▸ **Data to process**
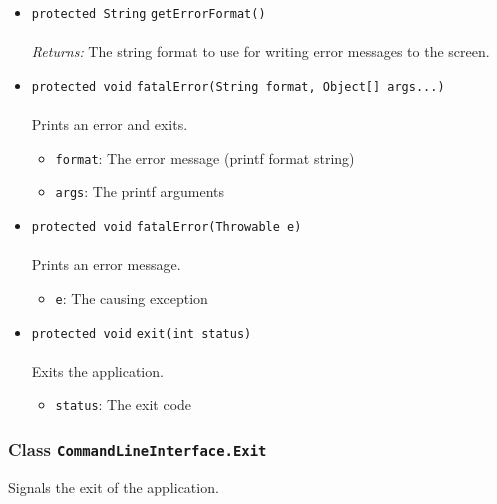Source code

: \begin{itemize}
\item \lstinline|protected String| \lstinline|getErrorFormat|\lstinline|()|\\ \\[-0.6em]
\emph{Returns:} The string format to use for writing error messages to the
 screen.



\item \lstinline|protected void| \lstinline|fatalError|\lstinline|(String format, Object[] args...)|\\ \\[-0.6em]
Prints an error and exits.
\begin{itemize}
\item \lstinline|format|: The error message (printf format string)
\item \lstinline|args|: The printf arguments
\end{itemize}



\item \lstinline|protected void| \lstinline|fatalError|\lstinline|(Throwable e)|\\ \\[-0.6em]
Prints an error message.
\begin{itemize}
\item \lstinline|e|: The causing exception
\end{itemize}



\item \lstinline|protected void| \lstinline|exit|\lstinline|(int status)|\\ \\[-0.6em]
Exits the application.
\begin{itemize}
\item \lstinline|status|: The exit code
\end{itemize}



\end{itemize}

\subsubsection{Class \lstinline|CommandLineInterface.Exit|}
Signals the exit of the application. \\
\noindent\begin{minipage}[t]{5cm}
\vspace{0.3em}
\hspace*{2em}
\vspace{0.3em}
\end{minipage}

▸ **About this task**
Each line from the one holding "The exit code" to the end of the data above goes into the answer exactly as written, and no other line does.

▸ **Task response**
\item \lstinline|status|: The exit code
\end{itemize}



\end{itemize}

\subsubsection{Class \lstinline|CommandLineInterface.Exit|}
Signals the exit of the application. \\
\noindent\begin{minipage}[t]{5cm}
\vspace{0.3em}
\hspace*{2em}
\vspace{0.3em}
\end{minipage}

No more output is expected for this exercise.